英国共感覚協会大会2011 二日目

 さて、この日から夏時間で、前日深夜に帰宅したにもかかわらず寝る時間を一時間損しておねむでイーストロンドンへ。

 朝のセッションでは、共感覚研究では超有名なジェイミー・ワードが発表。ワードは文字に色が見えるタイプの共感覚について、プロジェクタ/アソシエータ型という今よく使われている分け方を疑問視し、色が「見える」共感覚者と色を「知っている」という共感覚者の二つに区分する分け方を提案しており、なかなか面白いとは思ったのだが、共感覚者的には「見える/知っている」というのもよくわからないと思ったな…(同じような質問をした人がいて、やはりみんなちょっと疑問みたい)。プロジェクタ/アソシエータ型という分け方があまりパッとしないということについては共感覚者の間でも結構そう思う人がいると思うし、リチャード・E・サイトウィックも近著でこういう分け方に反対があることを述べていたはずなのだが、じゃあどうするかっていうとどうしたらいいんだろう…ワードも、実験では「見える」「知っている」両方に○をつけた人がかなりいてそれがよくわからないとは言っていた。
 しかしさぁ、共感覚質問紙の「文字の色はどこに見えますか」っていう質問、答えるほうとしてはよくわからないよね。懇親会で話した別の共感覚者も言ってたんだけど、たいていはそんなこと考えたこともないからわけがわからなくなる。なんというか、「音楽を聴くときどこでグルーヴを感じますか?(1)足(2)心臓(3)脳(4)それ以外」とかいう選択肢があったとして、普通答えられないでしょ?それと同じで文字の色がどこに見えるかっていうのもなんかいざ聴かれると混乱するよな…

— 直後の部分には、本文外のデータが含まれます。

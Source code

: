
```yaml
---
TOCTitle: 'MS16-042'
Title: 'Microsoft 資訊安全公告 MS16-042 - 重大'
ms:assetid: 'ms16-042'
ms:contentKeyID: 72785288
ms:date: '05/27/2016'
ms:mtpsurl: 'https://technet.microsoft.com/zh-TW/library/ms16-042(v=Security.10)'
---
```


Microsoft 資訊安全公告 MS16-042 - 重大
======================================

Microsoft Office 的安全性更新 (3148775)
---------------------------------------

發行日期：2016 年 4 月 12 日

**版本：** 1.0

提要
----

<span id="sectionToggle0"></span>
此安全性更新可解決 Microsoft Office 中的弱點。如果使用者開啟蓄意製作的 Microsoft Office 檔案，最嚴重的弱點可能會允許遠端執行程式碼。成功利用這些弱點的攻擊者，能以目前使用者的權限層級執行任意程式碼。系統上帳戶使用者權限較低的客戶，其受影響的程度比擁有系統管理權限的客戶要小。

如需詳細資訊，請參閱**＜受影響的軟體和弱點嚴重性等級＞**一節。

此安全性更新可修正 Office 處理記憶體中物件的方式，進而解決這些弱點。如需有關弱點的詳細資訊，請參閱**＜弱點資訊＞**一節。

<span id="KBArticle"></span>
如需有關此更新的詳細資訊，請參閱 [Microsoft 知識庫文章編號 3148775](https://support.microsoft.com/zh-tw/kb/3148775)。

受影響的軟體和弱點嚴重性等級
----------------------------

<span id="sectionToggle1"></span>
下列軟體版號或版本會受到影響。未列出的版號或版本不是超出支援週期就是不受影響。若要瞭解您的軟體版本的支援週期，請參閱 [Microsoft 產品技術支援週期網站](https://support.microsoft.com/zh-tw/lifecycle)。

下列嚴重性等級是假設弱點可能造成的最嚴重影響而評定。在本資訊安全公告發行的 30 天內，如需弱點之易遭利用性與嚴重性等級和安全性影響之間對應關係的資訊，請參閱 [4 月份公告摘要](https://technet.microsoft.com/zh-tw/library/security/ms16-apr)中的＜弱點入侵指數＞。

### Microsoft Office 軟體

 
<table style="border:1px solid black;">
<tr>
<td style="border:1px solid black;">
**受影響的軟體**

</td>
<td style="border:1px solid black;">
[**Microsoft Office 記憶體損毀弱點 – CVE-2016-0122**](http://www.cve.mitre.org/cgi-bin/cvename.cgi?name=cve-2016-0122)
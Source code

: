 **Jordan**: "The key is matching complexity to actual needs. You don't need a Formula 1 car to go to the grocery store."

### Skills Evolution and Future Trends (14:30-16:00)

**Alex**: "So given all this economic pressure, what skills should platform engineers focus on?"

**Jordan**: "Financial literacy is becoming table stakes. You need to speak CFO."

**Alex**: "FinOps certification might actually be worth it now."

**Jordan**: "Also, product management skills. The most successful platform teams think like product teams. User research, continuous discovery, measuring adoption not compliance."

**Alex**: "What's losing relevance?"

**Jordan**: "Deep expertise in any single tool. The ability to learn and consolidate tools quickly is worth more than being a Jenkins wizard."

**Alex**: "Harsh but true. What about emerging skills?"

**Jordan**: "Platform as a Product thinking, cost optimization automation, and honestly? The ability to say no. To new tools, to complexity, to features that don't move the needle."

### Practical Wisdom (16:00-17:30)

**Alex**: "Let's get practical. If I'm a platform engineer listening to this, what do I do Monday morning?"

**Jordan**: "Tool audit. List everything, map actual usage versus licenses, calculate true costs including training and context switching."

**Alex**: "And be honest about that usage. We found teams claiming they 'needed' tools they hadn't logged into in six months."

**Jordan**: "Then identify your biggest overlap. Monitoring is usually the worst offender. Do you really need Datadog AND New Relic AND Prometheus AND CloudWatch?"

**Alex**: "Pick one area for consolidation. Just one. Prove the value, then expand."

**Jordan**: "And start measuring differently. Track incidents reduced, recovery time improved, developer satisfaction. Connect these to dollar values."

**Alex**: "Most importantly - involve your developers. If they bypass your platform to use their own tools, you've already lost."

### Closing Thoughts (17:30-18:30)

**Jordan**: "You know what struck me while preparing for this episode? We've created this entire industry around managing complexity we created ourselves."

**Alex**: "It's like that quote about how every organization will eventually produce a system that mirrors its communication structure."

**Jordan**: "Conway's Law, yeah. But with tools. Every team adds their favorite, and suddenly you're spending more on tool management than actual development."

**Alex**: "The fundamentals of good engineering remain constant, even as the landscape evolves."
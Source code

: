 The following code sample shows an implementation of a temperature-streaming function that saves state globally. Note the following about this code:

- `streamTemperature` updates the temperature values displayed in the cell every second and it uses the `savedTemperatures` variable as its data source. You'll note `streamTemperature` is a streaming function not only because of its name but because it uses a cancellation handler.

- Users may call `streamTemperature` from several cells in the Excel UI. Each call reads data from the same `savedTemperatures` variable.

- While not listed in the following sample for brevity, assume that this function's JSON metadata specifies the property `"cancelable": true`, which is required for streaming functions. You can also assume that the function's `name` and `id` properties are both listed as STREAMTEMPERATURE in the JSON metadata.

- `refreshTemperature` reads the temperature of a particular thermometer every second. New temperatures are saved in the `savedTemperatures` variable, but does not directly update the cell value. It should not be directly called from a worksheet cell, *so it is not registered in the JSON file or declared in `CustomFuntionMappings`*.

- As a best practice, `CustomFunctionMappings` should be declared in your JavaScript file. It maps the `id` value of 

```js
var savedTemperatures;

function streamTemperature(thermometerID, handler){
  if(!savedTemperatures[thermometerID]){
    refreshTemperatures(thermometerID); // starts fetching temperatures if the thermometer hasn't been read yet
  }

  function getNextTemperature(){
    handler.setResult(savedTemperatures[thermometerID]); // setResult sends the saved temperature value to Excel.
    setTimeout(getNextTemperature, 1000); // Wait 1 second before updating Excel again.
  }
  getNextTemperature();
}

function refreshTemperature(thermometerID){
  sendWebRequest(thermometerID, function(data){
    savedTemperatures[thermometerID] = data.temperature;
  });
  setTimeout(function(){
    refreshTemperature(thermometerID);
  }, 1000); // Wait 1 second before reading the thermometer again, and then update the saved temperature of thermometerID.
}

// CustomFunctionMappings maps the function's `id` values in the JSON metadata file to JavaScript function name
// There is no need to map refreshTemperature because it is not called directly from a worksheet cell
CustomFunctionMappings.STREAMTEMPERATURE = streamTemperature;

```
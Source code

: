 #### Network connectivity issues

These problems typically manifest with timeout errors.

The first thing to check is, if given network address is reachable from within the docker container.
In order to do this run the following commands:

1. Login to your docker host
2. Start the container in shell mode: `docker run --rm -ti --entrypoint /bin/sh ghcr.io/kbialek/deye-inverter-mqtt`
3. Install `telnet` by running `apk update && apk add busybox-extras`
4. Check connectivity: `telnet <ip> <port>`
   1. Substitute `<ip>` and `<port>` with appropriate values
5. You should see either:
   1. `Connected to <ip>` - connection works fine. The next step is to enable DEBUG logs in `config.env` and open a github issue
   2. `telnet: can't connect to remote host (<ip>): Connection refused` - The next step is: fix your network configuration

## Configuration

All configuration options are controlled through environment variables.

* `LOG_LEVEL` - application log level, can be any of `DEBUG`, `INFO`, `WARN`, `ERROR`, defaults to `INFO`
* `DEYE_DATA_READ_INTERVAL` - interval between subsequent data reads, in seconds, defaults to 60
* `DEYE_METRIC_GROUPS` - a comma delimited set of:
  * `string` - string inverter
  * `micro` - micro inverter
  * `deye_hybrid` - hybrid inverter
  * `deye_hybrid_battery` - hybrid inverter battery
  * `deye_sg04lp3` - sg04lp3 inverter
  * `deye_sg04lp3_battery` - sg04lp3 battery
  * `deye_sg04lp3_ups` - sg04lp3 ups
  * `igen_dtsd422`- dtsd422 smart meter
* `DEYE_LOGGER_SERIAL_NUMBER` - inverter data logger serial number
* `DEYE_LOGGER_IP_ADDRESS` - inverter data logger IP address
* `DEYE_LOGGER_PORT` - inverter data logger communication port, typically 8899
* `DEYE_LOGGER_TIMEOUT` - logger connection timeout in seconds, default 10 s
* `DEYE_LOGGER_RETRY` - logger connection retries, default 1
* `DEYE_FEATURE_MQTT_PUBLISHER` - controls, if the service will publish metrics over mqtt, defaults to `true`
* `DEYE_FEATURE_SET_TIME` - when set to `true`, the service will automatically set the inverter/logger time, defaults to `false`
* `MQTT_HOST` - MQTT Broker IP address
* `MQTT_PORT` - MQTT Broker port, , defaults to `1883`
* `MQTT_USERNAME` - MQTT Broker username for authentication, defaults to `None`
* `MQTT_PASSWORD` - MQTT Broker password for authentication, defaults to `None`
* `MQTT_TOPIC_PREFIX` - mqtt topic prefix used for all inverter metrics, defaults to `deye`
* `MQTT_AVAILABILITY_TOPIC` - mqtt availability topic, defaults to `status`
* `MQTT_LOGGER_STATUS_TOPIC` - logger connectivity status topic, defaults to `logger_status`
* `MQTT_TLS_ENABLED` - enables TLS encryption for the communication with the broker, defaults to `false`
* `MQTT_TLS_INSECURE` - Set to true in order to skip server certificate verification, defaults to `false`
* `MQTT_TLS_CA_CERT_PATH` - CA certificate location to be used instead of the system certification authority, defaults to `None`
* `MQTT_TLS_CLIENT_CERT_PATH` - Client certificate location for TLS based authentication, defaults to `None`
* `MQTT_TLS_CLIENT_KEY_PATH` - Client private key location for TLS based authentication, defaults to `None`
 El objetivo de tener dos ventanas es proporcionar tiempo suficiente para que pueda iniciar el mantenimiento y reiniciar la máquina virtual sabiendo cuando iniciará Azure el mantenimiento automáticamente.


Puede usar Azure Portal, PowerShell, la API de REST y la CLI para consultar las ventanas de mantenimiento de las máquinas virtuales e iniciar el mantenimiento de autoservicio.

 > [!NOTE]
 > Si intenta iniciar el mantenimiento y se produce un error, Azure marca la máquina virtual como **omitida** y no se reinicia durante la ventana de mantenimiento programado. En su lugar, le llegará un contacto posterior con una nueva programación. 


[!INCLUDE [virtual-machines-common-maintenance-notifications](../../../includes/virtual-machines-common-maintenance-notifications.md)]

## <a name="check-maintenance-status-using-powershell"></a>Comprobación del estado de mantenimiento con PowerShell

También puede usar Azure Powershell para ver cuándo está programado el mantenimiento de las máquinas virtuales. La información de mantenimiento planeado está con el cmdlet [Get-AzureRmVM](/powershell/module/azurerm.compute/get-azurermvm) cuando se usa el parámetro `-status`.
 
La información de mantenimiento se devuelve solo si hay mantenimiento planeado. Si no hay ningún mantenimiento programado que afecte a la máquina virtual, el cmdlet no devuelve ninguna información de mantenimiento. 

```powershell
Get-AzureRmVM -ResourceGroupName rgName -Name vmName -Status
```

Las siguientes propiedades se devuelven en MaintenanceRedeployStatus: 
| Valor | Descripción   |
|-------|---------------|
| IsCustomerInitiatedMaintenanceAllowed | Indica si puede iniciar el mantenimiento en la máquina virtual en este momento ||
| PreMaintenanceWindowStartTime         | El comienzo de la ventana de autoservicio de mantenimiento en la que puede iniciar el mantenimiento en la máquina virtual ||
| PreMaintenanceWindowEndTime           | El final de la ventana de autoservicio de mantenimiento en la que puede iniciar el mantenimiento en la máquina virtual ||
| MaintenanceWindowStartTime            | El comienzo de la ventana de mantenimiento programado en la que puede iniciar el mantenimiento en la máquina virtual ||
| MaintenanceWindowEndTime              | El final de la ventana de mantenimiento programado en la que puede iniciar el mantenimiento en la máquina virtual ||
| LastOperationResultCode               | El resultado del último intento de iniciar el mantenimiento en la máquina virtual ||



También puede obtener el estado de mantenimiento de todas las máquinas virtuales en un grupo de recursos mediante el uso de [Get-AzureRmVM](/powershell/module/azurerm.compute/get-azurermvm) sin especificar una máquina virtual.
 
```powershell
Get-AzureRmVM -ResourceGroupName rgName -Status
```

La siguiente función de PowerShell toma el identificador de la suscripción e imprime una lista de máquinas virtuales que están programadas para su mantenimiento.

 ワードのあとに発表したライデル・シンプソンという人の発表も面白かった。シンプソンさんは神経に起因する難聴でふだんは大きな補聴器をつけているのだが、視覚→聴覚の共感覚がある(つまり、外界で実際に出ている音は補聴器なしではほとんど聞こえないのに景色を見ると音が聞こえる)という非常に珍しい共感覚の持ち主らしい。ラマチャンドランなどの専門家に見てもらったところ、脳の聴覚刺激を処理するところに音の刺激が入力されないため、そこの神経が視覚の入力箇所につなげられてしまった結果、視覚→聴覚の共感覚が起こるようになったのではということだった。しかしながらろうの共感覚者は少なすぎて(今のところシンプソンさんしか報告がないとか)全くデータが集まらんので確かなことは言えないとか。まあそうだろうなぁ…
 なお、このシンプソンさんは面白いおじさんだったのだが、ろうである上にアメリカ英語の発音が激しくて話の半分くらいしか聞き取れず。ネイティヴならわかるのだろうが…あとでメールしてパワポ送ってくれと頼もうかな。

 そのあとはかなり脳科学関係の発表が続いて正直よくわからないところが多かった…一応ちゃんと理解できたのは、目の見えない人用にカメラの映像を音声サインに変える装置を開発している人の話くらいかな。これは面白い試みだとは思ったのだが、装置があまりにもデカくて使いづらそうであった上、共感覚者が共感覚を装置で減らしたいとか思わないのと同様、長年目が見えなかった人は目が見えないのに慣れているからこんなマシンで感覚を増強するのは余計なお世話と考えるのではないか、とも思い、お茶の時間に質問したところ、今のところは実験に協力してくれた盲人の方々は装置のことを「役に立つ」とはあまり思っていないが「面白おかしい」と思っており、快く参加してくれているとのこと。どうやら実用向けというよりはどっちかというとゲーム感覚で開発をしているらしい。それなら納得かも。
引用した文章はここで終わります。